General Philosophy                Second Paper Assignment                 Due: Monday, December 11

 

Basic assignment: Write a 3-5 page (typed, double-spaced) paper explaining and supporting your position on some issue raised by one or more of the writers we have read (or will have read) since the last paper.

 

Some guidelines:

 

1.      Your paper should contain your thoughts and opinions, not just a summary of Locke or Hume (or whoever).  Tell me what you think, not just what other people have said.

2.      Do, however, address the position and/or the arguments of at least one of the philosophers we have studied.  Give references to the text to support your interpretation of their views.

3.      Be sure that the question or issue your paper is addressing is clear and well focused.

4.      Be sure that you have provided a clear statement of your position on that issue (or your answer to that question).

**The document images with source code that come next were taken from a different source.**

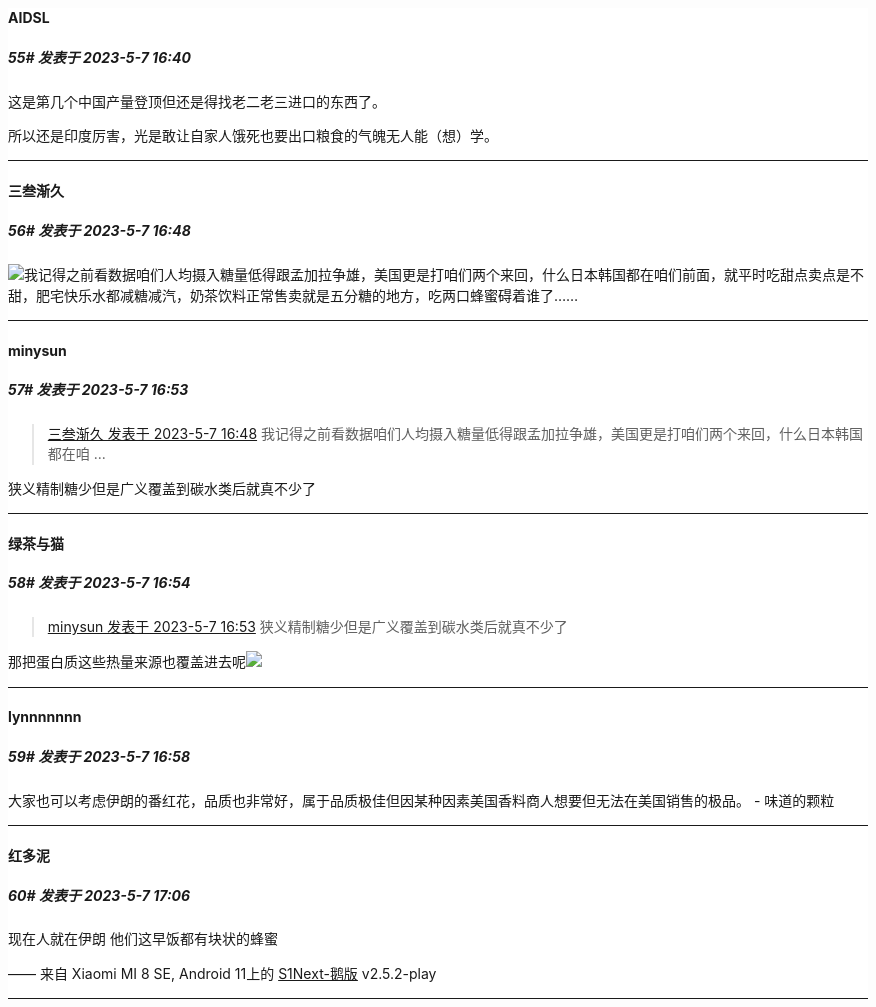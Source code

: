 ####  AIDSL  
##### 55#       发表于 2023-5-7 16:40

这是第几个中国产量登顶但还是得找老二老三进口的东西了。

所以还是印度厉害，光是敢让自家人饿死也要出口粮食的气魄无人能（想）学。

*****

####  三叁渐久  
##### 56#       发表于 2023-5-7 16:48

<img src="https://static.saraba1st.com/image/smiley/face2017/100.png" referrerpolicy="no-referrer">我记得之前看数据咱们人均摄入糖量低得跟孟加拉争雄，美国更是打咱们两个来回，什么日本韩国都在咱们前面，就平时吃甜点卖点是不甜，肥宅快乐水都减糖减汽，奶茶饮料正常售卖就是五分糖的地方，吃两口蜂蜜碍着谁了……

*****

####  minysun  
##### 57#       发表于 2023-5-7 16:53

<blockquote><a href="httphttps://bbs.saraba1st.com/2b/forum.php?mod=redirect&amp;goto=findpost&amp;pid=60759935&amp;ptid=2133459" target="_blank">三叁渐久 发表于 2023-5-7 16:48</a>
我记得之前看数据咱们人均摄入糖量低得跟孟加拉争雄，美国更是打咱们两个来回，什么日本韩国都在咱 ...</blockquote>
狭义精制糖少但是广义覆盖到碳水类后就真不少了

*****

####  绿茶与猫  
##### 58#       发表于 2023-5-7 16:54

<blockquote><a href="httphttps://bbs.saraba1st.com/2b/forum.php?mod=redirect&amp;goto=findpost&amp;pid=60760065&amp;ptid=2133459" target="_blank">minysun 发表于 2023-5-7 16:53</a>
狭义精制糖少但是广义覆盖到碳水类后就真不少了</blockquote>
那把蛋白质这些热量来源也覆盖进去呢<img src="https://static.saraba1st.com/image/smiley/face2017/067.png" referrerpolicy="no-referrer">

*****

####  lynnnnnnn  
##### 59#       发表于 2023-5-7 16:58

大家也可以考虑伊朗的番红花，品质也非常好，属于品质极佳但因某种因素美国香料商人想要但无法在美国销售的极品。 - 味道的颗粒

*****

####  红多泥  
##### 60#       发表于 2023-5-7 17:06

现在人就在伊朗 他们这早饭都有块状的蜂蜜

—— 来自 Xiaomi MI 8 SE, Android 11上的 [S1Next-鹅版](https://github.com/ykrank/S1-Next/releases) v2.5.2-play


*****
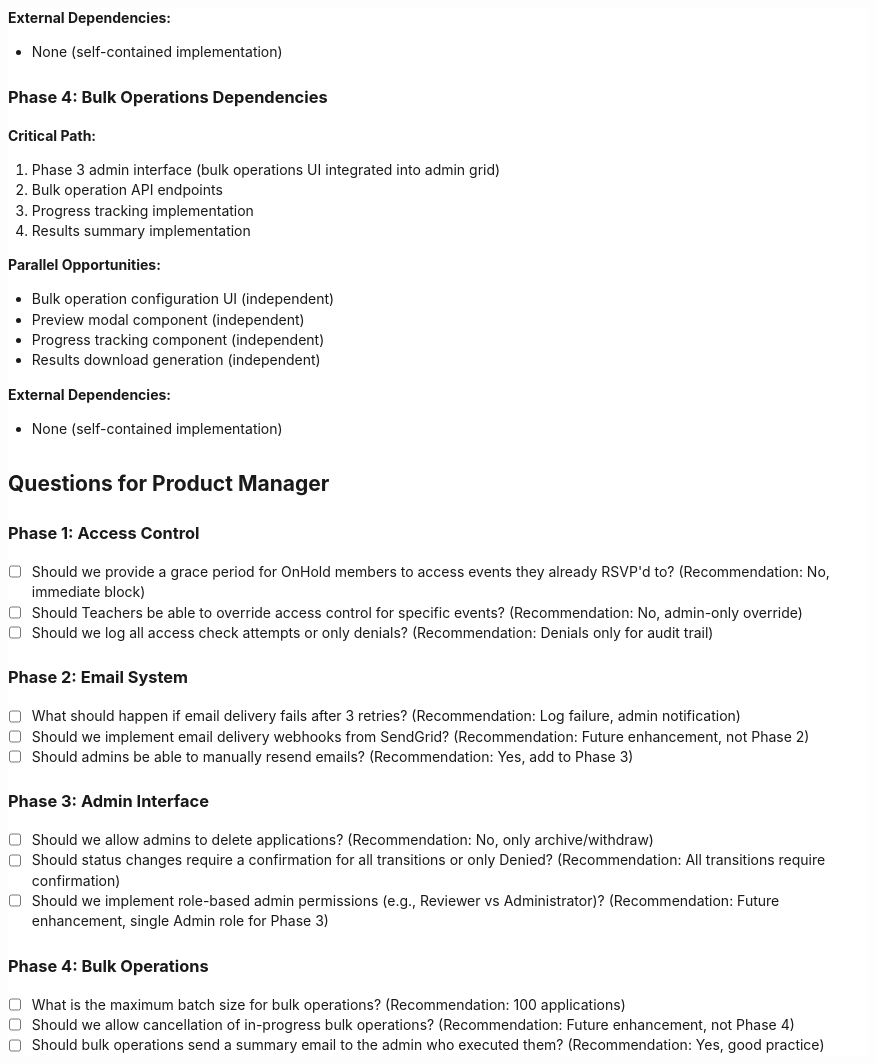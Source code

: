 **External Dependencies:**
- None (self-contained implementation)

### Phase 4: Bulk Operations Dependencies

**Critical Path:**
1. Phase 3 admin interface (bulk operations UI integrated into admin grid)
2. Bulk operation API endpoints
3. Progress tracking implementation
4. Results summary implementation

**Parallel Opportunities:**
- Bulk operation configuration UI (independent)
- Preview modal component (independent)
- Progress tracking component (independent)
- Results download generation (independent)

**External Dependencies:**
- None (self-contained implementation)

## Questions for Product Manager

### Phase 1: Access Control
- [ ] Should we provide a grace period for OnHold members to access events they already RSVP'd to? (Recommendation: No, immediate block)
- [ ] Should Teachers be able to override access control for specific events? (Recommendation: No, admin-only override)
- [ ] Should we log all access check attempts or only denials? (Recommendation: Denials only for audit trail)

### Phase 2: Email System
- [ ] What should happen if email delivery fails after 3 retries? (Recommendation: Log failure, admin notification)
- [ ] Should we implement email delivery webhooks from SendGrid? (Recommendation: Future enhancement, not Phase 2)
- [ ] Should admins be able to manually resend emails? (Recommendation: Yes, add to Phase 3)

### Phase 3: Admin Interface
- [ ] Should we allow admins to delete applications? (Recommendation: No, only archive/withdraw)
- [ ] Should status changes require a confirmation for all transitions or only Denied? (Recommendation: All transitions require confirmation)
- [ ] Should we implement role-based admin permissions (e.g., Reviewer vs Administrator)? (Recommendation: Future enhancement, single Admin role for Phase 3)

### Phase 4: Bulk Operations
- [ ] What is the maximum batch size for bulk operations? (Recommendation: 100 applications)
- [ ] Should we allow cancellation of in-progress bulk operations? (Recommendation: Future enhancement, not Phase 4)
- [ ] Should bulk operations send a summary email to the admin who executed them? (Recommendation: Yes, good practice)
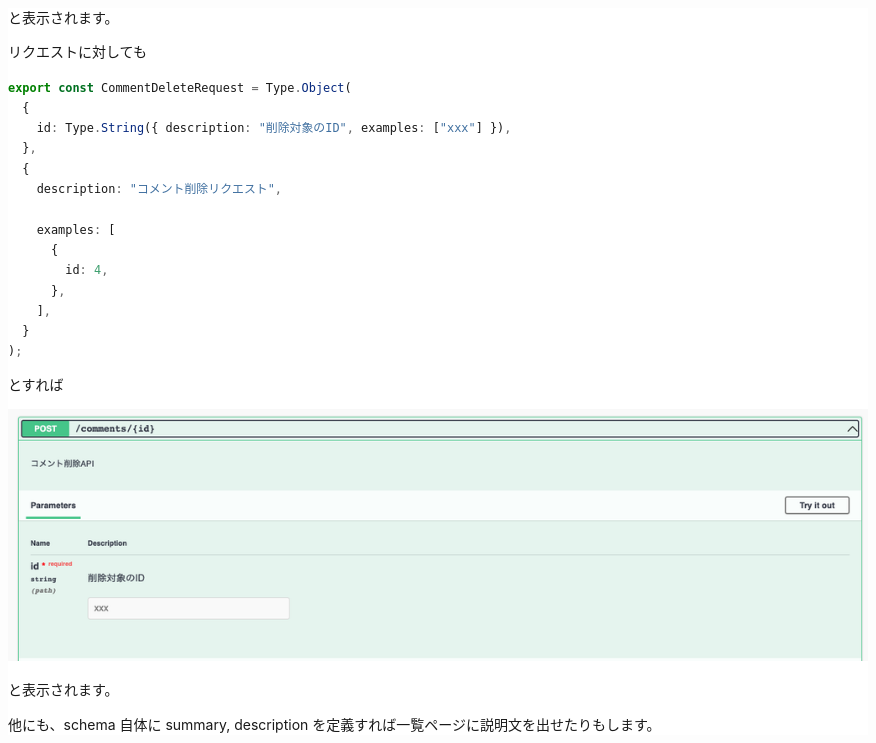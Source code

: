 と表示されます。

リクエストに対しても

```ts
export const CommentDeleteRequest = Type.Object(
  {
    id: Type.String({ description: "削除対象のID", examples: ["xxx"] }),
  },
  {
    description: "コメント削除リクエスト",

    examples: [
      {
        id: 4,
      },
    ],
  }
);
```

とすれば

![req](req.png)

と表示されます。

他にも、schema 自体に summary, description を定義すれば一覧ページに説明文を出せたりもします。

5.      In addition to explaining what you think, your paper should contain reasons why you take the position you do.  Your main job is to explain why a reasonable person should agree with the opinion or position you are expressing.

6.      Include in your paper at least one statement of an objection to your view and a reply to that objection.  How might someone who disagreed with you criticize your argument?  And how can you respond to that criticism?

7.      You are not required (or encouraged) to consult any other sources besides those already assigned for class reading.  If you do use any other sources, give them credit for whatever you take from them: list them in a bibliography at the end of your paper and give specific references for any ideas you have borrowed. 

 

Some possible topics:

 

1.      One or more of the positions or arguments we studied on the problem of free will.

2.      One or more of the positions or arguments we studied on the nature of mind.

3.      One or more of the arguments we have encountered for or against the existence of God.

4.      Whether proof or evidence is necessary or desirable or relevant for belief in God.

5.      Whether Phillips’ version of the Christian doctrine of immortality is sound.

6.      Hume’s argument against believing reports of miracles.

7.      Hume’s claim that inductive reasoning has no rational justification.

8.      In what sense “all men (sic) are created equal” or in what sense equality is (and/or isn’t) an important social goal or ideal.

9.      Is Hobbes right to say that people are roughly equal in ability?  Is he right to argue that this natural equality should lead us to acknowledge equal rights?

10.  Is it helpful to think of the legitimacy of government as arising from a social contract of some kind?

11.  Which version of social contract theory is best: Hobbes’ or Locke’s or Rawls’?

12.  Locke’s justification of private property.

13.  Locke’s argument for limited government.

14.  Is Tawney right to say that equality of opportunity is possible only if we have “a high degree of practical equality”?

15.  Is Hayek right to say that equality of opportunity is impossible in a free society?